As protest sympathisers risk retaliation from pro-police groups, artists are likely to be targeted in public by the rogue SARS police unit—accused by citizens of extortion, assault and extra-judicial killings without accountability—which regularly profiles people thought to dress in expressive, seemingly libertarian, clothes.

Artists take a stand

Nevertheless, artists took to the streets. “I feel a responsibility to get the message across to the world… to make this material available to people in the next ten or even 50 years,” says the artist Stephen Tayo of his decision to attend the protests. Known for his fashion and portrait photography, Tayo had to adapt his style to show the scenes, instead of people, wary of his photographs in effect putting targets on protesters’ backs.

Apreel Geek, a painter and illustrator who satirises prominent members of the government believed to be complicit in oppressing protesters, is also taking great care. “With the various arrests and illegal autocratic actions that are being taken across the nation, I am scared. [At the start of the protests] I was cautious of how vulgar or outspoken I [was],” he says. But once he was commissioned to create works documenting the political situation, “I just went ahead without any fear because it just felt like the right thing to do in my own power”.

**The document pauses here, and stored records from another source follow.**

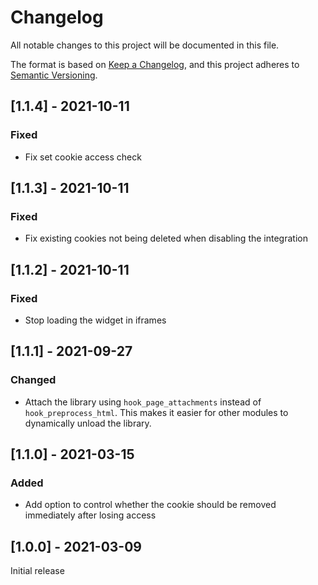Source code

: # Changelog
All notable changes to this project will be documented in this file.

The format is based on [Keep a Changelog](https://keepachangelog.com/en/1.0.0/),
and this project adheres to [Semantic Versioning](https://semver.org/spec/v2.0.0.html).

## [1.1.4] - 2021-10-11
### Fixed
- Fix set cookie access check

## [1.1.3] - 2021-10-11
### Fixed
- Fix existing cookies not being deleted when disabling the integration

## [1.1.2] - 2021-10-11
### Fixed
- Stop loading the widget in iframes

## [1.1.1] - 2021-09-27
### Changed
- Attach the library using `hook_page_attachments` instead of `hook_preprocess_html`. This makes it easier for other 
  modules to dynamically unload the library.

## [1.1.0] - 2021-03-15
### Added
- Add option to control whether the cookie should be removed immediately after losing access

## [1.0.0] - 2021-03-09
Initial release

One of the protest images on view at Art X Lagos.
Bernard Kalu

Many artists’ protest works, such as Geek’s and Tayo’s, are reminiscent of resistance art from South Africa in the 1980s—mostly representational, directly documenting events, and archival in nature—which helped convey information and build political consciousness in the fight against apartheid. They also feel familiar, coming to global consciousness only a few months after Black Lives Matter protests against police brutality in the US spread across the world. The significance of these works in Nigeria cannot be overstated since the government continues to deny that it ordered its military to shoot and kill peaceful protesters, even though there is plenty of evidence to the contrary.

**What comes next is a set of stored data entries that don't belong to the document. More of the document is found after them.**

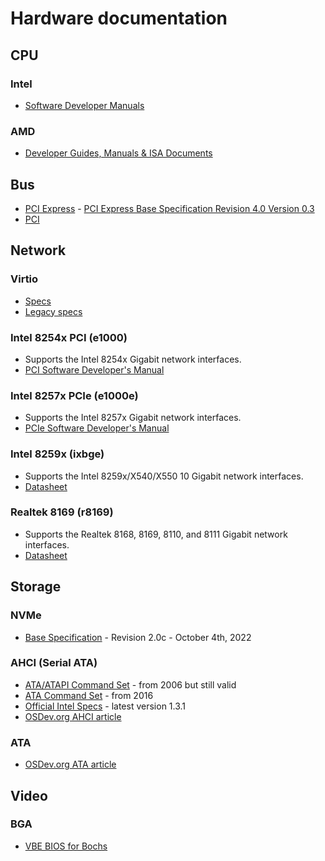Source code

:# Hardware documentation


## CPU


### Intel

* [Software Developer Manuals](http://www.intel.com/content/www/us/en/processors/architectures-software-developer-manuals.html)


### AMD

* [Developer Guides, Manuals & ISA Documents](http://developer.amd.com/resources/developer-guides-manuals/)


## Bus

* [PCI Express](https://osdev.org/PCI_Express) - [PCI Express Base Specification Revision 4.0 Version 0.3](https://astralvx.com/storage/2020/11/PCI_Express_Base_4.0_Rev0.3_February19-2014.pdf)
* [PCI](https://osdev.org/PCI)


## Network


### Virtio

* [Specs](https://docs.oasis-open.org/virtio/virtio/v1.2/virtio-v1.2.pdf)
* [Legacy specs](http://ozlabs.org/~rusty/virtio-spec/virtio-0.9.5.pdf)

### Intel 8254x PCI (e1000)

* Supports the Intel 8254x Gigabit network interfaces.
* [PCI Software Developer's Manual](https://www.intel.com/content/dam/doc/manual/pci-pci-x-family-gbe-controllers-software-dev-manual.pdf)

### Intel 8257x PCIe (e1000e)

* Supports the Intel 8257x Gigabit network interfaces.
* [PCIe Software Developer's Manual](https://www.intel.com/content/dam/www/public/us/en/documents/manuals/pcie-gbe-controllers-open-source-manual.pdf?cmdf=PCI%2FPCI-E+Family+of+Gigabit+Ethernet+Controllers+Software+Developer’s+Manual)

### Intel 8259x (ixbge)

* Supports the Intel 8259x/X540/X550 10 Gigabit network interfaces.
* [Datasheet](https://www.intel.com/content/dam/www/public/us/en/documents/datasheets/82599-10-gbe-controller-datasheet.pdf)

### Realtek 8169 (r8169)

* Supports the Realtek 8168, 8169, 8110, and 8111 Gigabit network interfaces.
* [Datasheet](http://realtek.info/pdf/rtl8169s.pdf)


## Storage


### NVMe

* [Base Specification](https://nvmexpress.org/wp-content/uploads/NVM-Express-Base-Specification-2.0c-2022.10.04-Ratified.pdf) - Revision 2.0c - October 4th, 2022


### AHCI (Serial ATA)

* [ATA/ATAPI Command Set](http://www.t13.org/documents/uploadeddocuments/docs2006/d1699r3f-ata8-acs.pdf) - from 2006 but still valid
* [ATA Command Set](http://www.t13.org/documents/UploadedDocuments/docs2016/di529r14-ATAATAPI_Command_Set_-_4.pdf) - from 2016
* [Official Intel Specs](http://www.intel.com/content/www/us/en/io/serial-ata/ahci.html) - latest version 1.3.1
* [OSDev.org AHCI article](https://wiki.osdev.org/AHCI)


### ATA

* [OSDev.org ATA article](https://wiki.osdev.org/ATA_PIO_Mode)


## Video


### BGA

* [VBE BIOS for Bochs](http://cvs.savannah.nongnu.org/viewvc/*checkout*/vgabios/vgabios/vbe_display_api.txt)
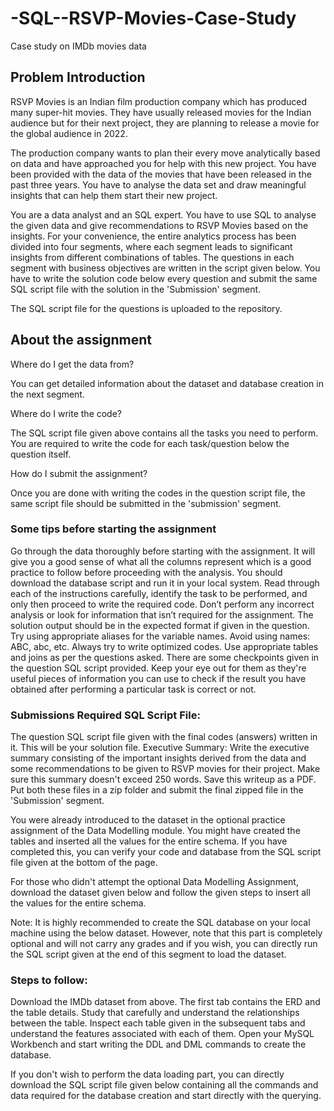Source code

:# -SQL--RSVP-Movies-Case-Study
Case study on IMDb movies data

## Problem Introduction
RSVP Movies is an Indian film production company which has produced many super-hit movies. They have usually released movies for the Indian audience but for their next project, they are planning to release a movie for the global audience in 2022.

The production company wants to plan their every move analytically based on data and have approached you for help with this new project. You have been provided with the data of the movies that have been released in the past three years. You have to analyse the data set and draw meaningful insights that can help them start their new project.

You are a data analyst and an SQL expert. You have to use SQL to analyse the given data and give recommendations to RSVP Movies based on the insights. For your convenience, the entire analytics process has been divided into four segments, where each segment leads to significant insights from different combinations of tables. The questions in each segment with business objectives are written in the script given below. You have to write the solution code below every question and submit the same SQL script file with the solution in the 'Submission' segment.

The SQL script file for the questions is uploaded to the repository.

## About the assignment
Where do I get the data from?

You can get detailed information about the dataset and database creation in the next segment.

Where do I write the code?

The SQL script file given above contains all the tasks you need to perform. You are required to write the code for each task/question below the question itself.

How do I submit the assignment?

Once you are done with writing the codes in the question script file, the same script file should be submitted in the 'submission' segment.

### Some tips before starting the assignment

Go through the data thoroughly before starting with the assignment. It will give you a good sense of what all the columns represent which is a good practice to follow before proceeding with the analysis. You should download the database script and run it in your local system. Read through each of the instructions carefully, identify the task to be performed, and only then proceed to write the required code. Don’t perform any incorrect analysis or look for information that isn’t required for the assignment. The solution output should be in the expected format if given in the question. Try using appropriate aliases for the variable names. Avoid using names: ABC, abc, etc. Always try to write optimized codes. Use appropriate tables and joins as per the questions asked. There are some checkpoints given in the question SQL script provided. Keep your eye out for them as they're useful pieces of information you can use to check if the result you have obtained after performing a particular task is correct or not.

### Submissions Required SQL Script File: 
The question SQL script file given with the final codes (answers) written in it. This will be your solution file. Executive Summary: Write the executive summary consisting of the important insights derived from the data and some recommendations to be given to RSVP movies for their project. Make sure this summary doesn't exceed 250 words. Save this writeup as a PDF. Put both these files in a zip folder and submit the final zipped file in the 'Submission' segment.

You were already introduced to the dataset in the optional practice assignment of the Data Modelling module. You might have created the tables and inserted all the values for the entire schema. If you have completed this, you can verify your code and database from the SQL script file given at the bottom of the page.

For those who didn't attempt the optional Data Modelling Assignment, download the dataset given below and follow the given steps to insert all the values for the entire schema.

Note: It is highly recommended to create the SQL database on your local machine using the below dataset. However, note that this part is completely optional and will not carry any grades and if you wish, you can directly run the SQL script given at the end of this segment to load the dataset.

### Steps to follow:

Download the IMDb dataset from above. The first tab contains the ERD and the table details. Study that carefully and understand the relationships between the table. Inspect each table given in the subsequent tabs and understand the features associated with each of them. Open your MySQL Workbench and start writing the DDL and DML commands to create the database.

If you don't wish to perform the data loading part, you can directly download the SQL script file given below containing all the commands and data required for the database creation and start directly with the querying.
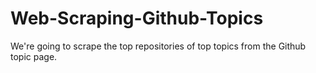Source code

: # Web-Scraping-Github-Topics
We're going to scrape the top repositories of top topics from the Github topic page.
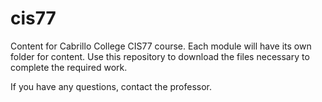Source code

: # cis77
Content for Cabrillo College CIS77 course. Each module will have its own folder for content. Use this repository to download the files necessary to complete the required work.

If you have any questions, contact the professor.
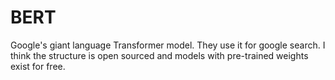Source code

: # BERT

Google's giant language Transformer model. They use it for google search. I think the structure is open sourced and models with pre-trained weights exist for free.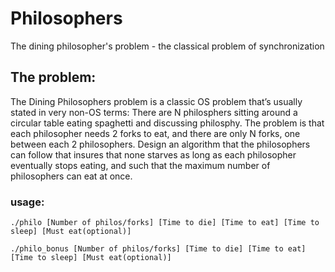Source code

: # Philosophers
The dining philosopher's problem - the classical problem of synchronization
## The problem: 
The Dining Philosophers problem is a classic OS problem that’s usually stated in very non-OS terms:
There are N philosphers sitting around a circular table eating spaghetti and discussing philosphy. The problem is that each philosopher needs 2 forks to eat, and there are only N forks, one between each 2 philosophers. Design an algorithm that the philosophers can follow that
insures that none starves as long as each philosopher eventually stops eating, and such that the maximum number of philosophers can eat at once.

### usage: 
`./philo [Number of philos/forks] [Time to die] [Time to eat] [Time to sleep] [Must eat(optional)]` 

`./philo_bonus [Number of philos/forks] [Time to die] [Time to eat] [Time to sleep] [Must eat(optional)]`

But how these works are shown and in what context in the future—and whether their exhibition honours the tragedies and egregious events that spawned them—could prove a point of contention between the market and the artists’ intention.

Welcome attention?

Works created by Nigerian artists in this fraught time will likely be sought after because of the well-documented surge in attention paid to Black artists by Western institutions that are frequently accused of excluding them. The commercial art market especially is also known to have a large appetite for works by Black artists lately.

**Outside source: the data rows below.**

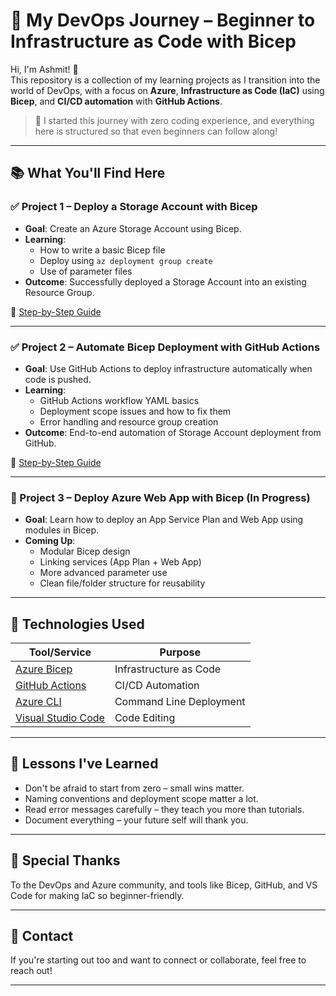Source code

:# 🚀 My DevOps Journey – Beginner to Infrastructure as Code with Bicep

Hi, I'm Ashmit! 👋  
This repository is a collection of my learning projects as I transition into the world of DevOps, with a focus on **Azure**, **Infrastructure as Code (IaC)** using **Bicep**, and **CI/CD automation** with **GitHub Actions**.

> 🌱 I started this journey with zero coding experience, and everything here is structured so that even beginners can follow along!

---

## 📚 What You'll Find Here

### ✅ Project 1 – Deploy a Storage Account with Bicep
- **Goal**: Create an Azure Storage Account using Bicep.
- **Learning**:
  - How to write a basic Bicep file
  - Deploy using `az deployment group create`
  - Use of parameter files
- **Outcome**: Successfully deployed a Storage Account into an existing Resource Group.

📄 [Step-by-Step Guide](./project-1-guide.txt)

---

### ✅ Project 2 – Automate Bicep Deployment with GitHub Actions
- **Goal**: Use GitHub Actions to deploy infrastructure automatically when code is pushed.
- **Learning**:
  - GitHub Actions workflow YAML basics
  - Deployment scope issues and how to fix them
  - Error handling and resource group creation
- **Outcome**: End-to-end automation of Storage Account deployment from GitHub.

📄 [Step-by-Step Guide](./project-2-guide.txt)

---

### 🚧 Project 3 – Deploy Azure Web App with Bicep (In Progress)
- **Goal**: Learn how to deploy an App Service Plan and Web App using modules in Bicep.
- **Coming Up**:
  - Modular Bicep design
  - Linking services (App Plan + Web App)
  - More advanced parameter use
  - Clean file/folder structure for reusability

---

## 🧱 Technologies Used

| Tool/Service      | Purpose                                 |
|-------------------|------------------------------------------|
| [Azure Bicep](https://learn.microsoft.com/en-us/azure/azure-resource-manager/bicep/overview) | Infrastructure as Code |
| [GitHub Actions](https://docs.github.com/en/actions)        | CI/CD Automation        |
| [Azure CLI](https://learn.microsoft.com/en-us/cli/azure/)   | Command Line Deployment |
| [Visual Studio Code](https://code.visualstudio.com/)        | Code Editing            |

---

## 🧠 Lessons I've Learned

- Don't be afraid to start from zero – small wins matter.
- Naming conventions and deployment scope matter a lot.
- Read error messages carefully – they teach you more than tutorials.
- Document everything – your future self will thank you.

---

## 🙌 Special Thanks

To the DevOps and Azure community, and tools like Bicep, GitHub, and VS Code for making IaC so beginner-friendly.

---

## 📩 Contact

If you're starting out too and want to connect or collaborate, feel free to reach out!

---

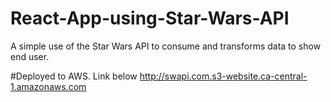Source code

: # React-App-using-Star-Wars-API
 A simple use of the Star Wars API to consume and transforms data to show end user.
 
 #Deployed to AWS. Link below
 http://swapi.com.s3-website.ca-central-1.amazonaws.com

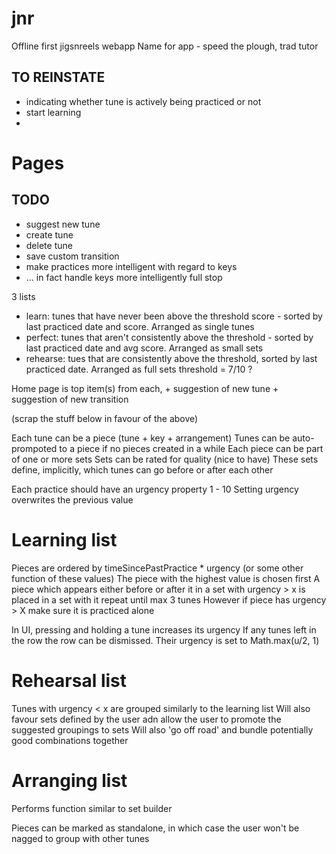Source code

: # jnr
Offline first jigsnreels webapp
Name for app - speed the plough, trad tutor

## TO REINSTATE
- indicating whether tune is actively being practiced or not
- start learning
- 

# Pages

## TODO
- suggest new tune
- create tune
- delete tune
- save custom transition
- make practices more intelligent with regard to keys
- ... in fact handle keys more intelligently full stop

3 lists

- learn: tunes that have never been above the threshold score - sorted by last practiced date and score. Arranged as single tunes
- perfect: tunes that aren't consistently above the threshold - sorted by last practiced date and avg score. Arranged as small sets
- rehearse: tues that are consistently above the threshold, sorted by last practiced date. Arranged as full sets
threshold = 7/10 ?

Home page is top item(s) from each, + suggestion of new tune + suggestion of new transition



(scrap the stuff below in favour of the above)

Each tune can be a piece (tune + key + arrangement)
Tunes can be auto-prompoted to a piece if no pieces created in a while
Each piece can be part of one or more sets
Sets can be rated for quality (nice to have)
These sets define, implicitly, which tunes can go before or after each other

Each practice should have an urgency property 1 - 10
Setting urgency overwrites the previous value



# Learning list
Pieces are ordered by timeSincePastPractice * urgency (or some other function of these values)
The piece with the highest value is chosen first
A piece which appears either before or after it in a set with urgency > x is placed in a set with it
repeat until max 3 tunes
However if piece has urgency > X make sure it is practiced alone

In UI, pressing and holding a tune increases its urgency
If any tunes left in the row the row can be dismissed. Their urgency is set to Math.max(u/2, 1)

# Rehearsal list
Tunes with urgency < x are grouped similarly to the learning list
Will also favour sets defined by the user adn allow the user to promote the suggested groupings to sets
Will also 'go off road' and bundle potentially good combinations together

# Arranging list
Performs function similar to set builder

Pieces can be marked as standalone, in which case the user won't be nagged to group with other tunes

Earlier this year, the Ghanaian artist Amoako Boafo’s painting The Lemon Bathing Suit (2019) sold at Phillips in London for £675,000—more than ten times its estimate and more than 30 times what the seller had paid for it less than a year earlier. An online selling exhibition at Christie’s held in August, Say It Loud (I’m Black and I’m Proud), required buyers to sign contracts that prevented them from reselling the works at auction for at least five years to prevent profiteering by “flipping”.

“What I think would be ideal is to follow the same path of protest, which is a public event made in a public space,” says Iheanyi Onwuegbucha, a curator at the Centre for Contemporary Art, Lagos, proposing that the #EndSARS protest works stay off the commercial circuit. He says “[A public presentation] is more inclusive than a gallery or biennale exhibition”, whose audiences are more limited, wealthier and less likely to materially benefit from the knowledge these works share.

But when it comes to the larger issue of devaluing works that focus on Black trauma in the predominantly white art market, Ngcobo echoed the South African judge and activist Albie Sachs and academic Njabulo Ndebele, explaining that art must not necessarily be a weapon against struggle. She recommends that artists rediscover “the ordinary, the normal” and find ways to talk about what needs “fixing” without exoticising pain that goes beyond the present struggle while avoiding the trap of developing “products” for the market.

“Of course, it is the role of artists to reflect the times,” she says, adding: “But for me, it’s the language, the grammar of how to inhabit those times that matters.”